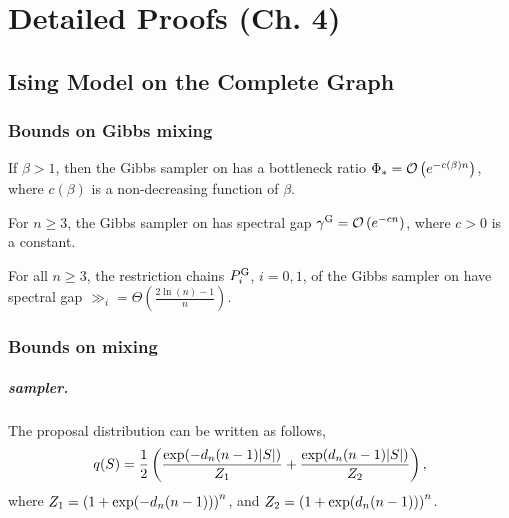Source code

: \chapter{Detailed Proofs (Ch. 4)}

\section{Ising Model on the Complete Graph}

\subsection{Bounds on Gibbs mixing}
\let\oldthetheorem\thetheorem
\renewcommand{\thetheorem}{B1}
\begin{theorem} \label{lem:gibbs_exp}
  If $\beta > 1$, then the Gibbs sampler on \isingb{} has a bottleneck ratio $\Phi_{*} = \mathcal{O}\left(e^{-c(\beta)n}\right)$, where $c(\beta)$ is a non-decreasing function of $\beta$.
\end{theorem}
\let\thetheorem\oldthetheorem

\setcounter{cor}{0}
\begin{cor}
  For $n \geq 3$, the Gibbs sampler on \ising{} has spectral gap $\gamma^{\mathrm{G}} = \mathcal{O}\left(e^{-cn}\right)$, where $c > 0$ is a constant.
\end{cor}

\begin{cor}
  For all $n \geq 3$, the restriction chains $P^{\mathrm{G}}_i$, $i = 0, 1$, of the Gibbs sampler on \ising{} have spectral gap $\gg_i = \Theta\left(\displaystyle\frac{2\ln(n) - 1}{n}\right)$.
\end{cor}

\subsection{Bounds on \Ms{} mixing}
\paragraph{\Ms{} sampler.}
The proposal distribution can be written as follows,
\begin{align} \label{eq:qdef}
  q(S) = \frac12\left( \frac{\exp(-d_n (n-1)|S|)}{Z_1} + \frac{\exp(d_n (n-1)|S|)}{Z_2}\right),
\end{align}
where $Z_1 = \left(1 + \exp(-d_n(n-1))\right)^n$, and $Z_2 = \left(1 + \exp(d_n(n-1))\right)^n$.

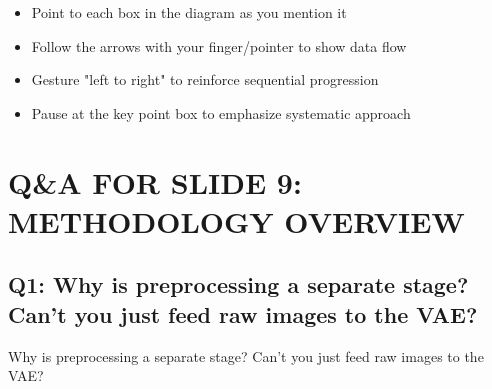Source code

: \documentclass[11pt,a4paper]{article}
\begin{document}
\begin{itemize}[leftmargin=1cm]
    \item Point to each box in the diagram as you mention it
    \item Follow the arrows with your finger/pointer to show data flow
    \item Gesture "left to right" to reinforce sequential progression
    \item Pause at the key point box to emphasize systematic approach
\end{itemize}

\clearpage

\section{Q\&A FOR SLIDE 9: METHODOLOGY OVERVIEW}

\subsection{Q1: Why is preprocessing a separate stage? Can't you just feed raw images to the VAE?}

\begin{qbox}[title=Question]
Why is preprocessing a separate stage? Can't you just feed raw images to the VAE?
\end{qbox}
\end{document}
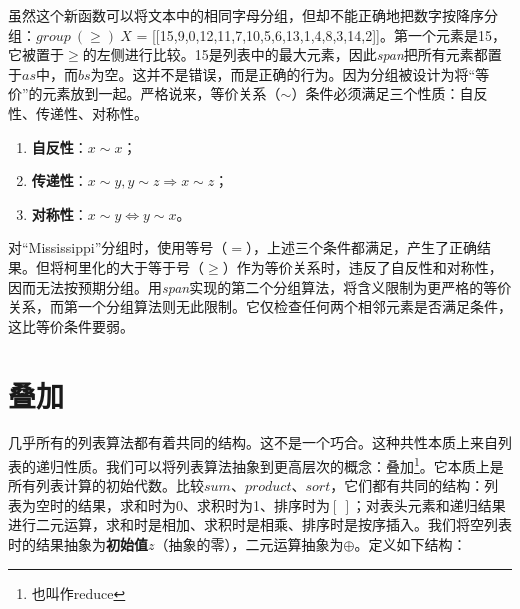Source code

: \documentclass[b5paper]{ctexart}
\begin{document}
虽然这个新函数可以将文本中的相同字母分组，但却不能正确地把数字按降序分组：$\textit{group}\ (\geq)\ X$ = [[15,9,0,12,11,7,10,5,6,13,1,4,8,3,14,2]]。第一个元素是15，它被置于$\geq$的左侧进行比较。15是列表中的最大元素，因此\textit{span}把所有元素都置于$as$中，而$bs$为空。这并不是错误，而是正确的行为。因为分组被设计为将“等价”的元素放到一起。严格说来，等价关系（$\sim$）条件必须满足三个性质：自反性、传递性、对称性。

\begin{enumerate}
\item \textbf{自反性}：$x \sim x$；
\item \textbf{传递性}：$x \sim y, y \sim z \Rightarrow x \sim z$；
\item \textbf{对称性}：$x \sim y \Leftrightarrow y \sim x$。
\end{enumerate}

对``Mississippi''分组时，使用等号（$=$），上述三个条件都满足，产生了正确结果。但将柯里化的大于等于号（$\geq$）作为等价关系时，违反了自反性和对称性，因而无法按预期分组。用\textit{span}实现的第二个分组算法，将含义限制为更严格的等价关系，而第一个分组算法则无此限制。它仅检查任何两个相邻元素是否满足条件，这比等价条件要弱。

\begin{Exercise}
\end{Exercise}

\section{叠加}
\label{sec:fold}
  
几乎所有的列表算法都有着共同的结构。这不是一个巧合。这种共性本质上来自列表的递归性质。我们可以将列表算法抽象到更高层次的概念：叠加\footnote{也叫作reduce}。它本质上是所有列表计算的初始代数\cite{unplugged}。比较$sum$、$product$、$sort$，它们都有共同的结构：列表为空时的结果，求和时为0、求积时为1、排序时为$[\ ]$；对表头元素和递归结果进行二元运算，求和时是相加、求积时是相乘、排序时是按序插入。我们将空列表时的结果抽象为\textbf{初始值}$z$（抽象的零），二元运算抽象为$\oplus$。定义如下结构：
\end{document}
|---|
• _EXERCISE INSTRUCTIONS_: Down to the last line, set down the data above exactly, and omit all images.

• _RESULT_:
Source code

: \chapter{Detailed Proofs (Ch. 4)}

\section{Ising Model on the Complete Graph}

\subsection{Bounds on Gibbs mixing}
\let\oldthetheorem\thetheorem
\renewcommand{\thetheorem}{B1}
\begin{theorem} \label{lem:gibbs_exp}
  If $\beta > 1$, then the Gibbs sampler on \isingb{} has a bottleneck ratio $\Phi_{*} = \mathcal{O}\left(e^{-c(\beta)n}\right)$, where $c(\beta)$ is a non-decreasing function of $\beta$.
\end{theorem}
\let\thetheorem\oldthetheorem

\setcounter{cor}{0}
\begin{cor}
  For $n \geq 3$, the Gibbs sampler on \ising{} has spectral gap $\gamma^{\mathrm{G}} = \mathcal{O}\left(e^{-cn}\right)$, where $c > 0$ is a constant.
\end{cor}

\begin{cor}
  For all $n \geq 3$, the restriction chains $P^{\mathrm{G}}_i$, $i = 0, 1$, of the Gibbs sampler on \ising{} have spectral gap $\gg_i = \Theta\left(\displaystyle\frac{2\ln(n) - 1}{n}\right)$.
\end{cor}

\subsection{Bounds on \Ms{} mixing}
\paragraph{\Ms{} sampler.}
The proposal distribution can be written as follows,
\begin{align} \label{eq:qdef}
  q(S) = \frac12\left( \frac{\exp(-d_n (n-1)|S|)}{Z_1} + \frac{\exp(d_n (n-1)|S|)}{Z_2}\right),
\end{align}
where $Z_1 = \left(1 + \exp(-d_n(n-1))\right)^n$, and $Z_2 = \left(1 + \exp(d_n(n-1))\right)^n$.

Source code

: \documentclass[11pt,a4paper]{article}
\begin{document}
\begin{itemize}[leftmargin=1cm]
    \item Point to each box in the diagram as you mention it
    \item Follow the arrows with your finger/pointer to show data flow
    \item Gesture "left to right" to reinforce sequential progression
    \item Pause at the key point box to emphasize systematic approach
\end{itemize}

\clearpage

\section{Q\&A FOR SLIDE 9: METHODOLOGY OVERVIEW}

\subsection{Q1: Why is preprocessing a separate stage? Can't you just feed raw images to the VAE?}

\begin{qbox}[title=Question]
Why is preprocessing a separate stage? Can't you just feed raw images to the VAE?
\end{qbox}
\end{document}
Source code

: \documentclass[b5paper]{ctexart}
\begin{document}
虽然这个新函数可以将文本中的相同字母分组，但却不能正确地把数字按降序分组：$\textit{group}\ (\geq)\ X$ = [[15,9,0,12,11,7,10,5,6,13,1,4,8,3,14,2]]。第一个元素是15，它被置于$\geq$的左侧进行比较。15是列表中的最大元素，因此\textit{span}把所有元素都置于$as$中，而$bs$为空。这并不是错误，而是正确的行为。因为分组被设计为将“等价”的元素放到一起。严格说来，等价关系（$\sim$）条件必须满足三个性质：自反性、传递性、对称性。

\begin{enumerate}
\item \textbf{自反性}：$x \sim x$；
\item \textbf{传递性}：$x \sim y, y \sim z \Rightarrow x \sim z$；
\item \textbf{对称性}：$x \sim y \Leftrightarrow y \sim x$。
\end{enumerate}

对``Mississippi''分组时，使用等号（$=$），上述三个条件都满足，产生了正确结果。但将柯里化的大于等于号（$\geq$）作为等价关系时，违反了自反性和对称性，因而无法按预期分组。用\textit{span}实现的第二个分组算法，将含义限制为更严格的等价关系，而第一个分组算法则无此限制。它仅检查任何两个相邻元素是否满足条件，这比等价条件要弱。

\begin{Exercise}
\end{Exercise}

\section{叠加}
\label{sec:fold}
  
几乎所有的列表算法都有着共同的结构。这不是一个巧合。这种共性本质上来自列表的递归性质。我们可以将列表算法抽象到更高层次的概念：叠加\footnote{也叫作reduce}。它本质上是所有列表计算的初始代数\cite{unplugged}。比较$sum$、$product$、$sort$，它们都有共同的结构：列表为空时的结果，求和时为0、求积时为1、排序时为$[\ ]$；对表头元素和递归结果进行二元运算，求和时是相加、求积时是相乘、排序时是按序插入。我们将空列表时的结果抽象为\textbf{初始值}$z$（抽象的零），二元运算抽象为$\oplus$。定义如下结构：
\end{document}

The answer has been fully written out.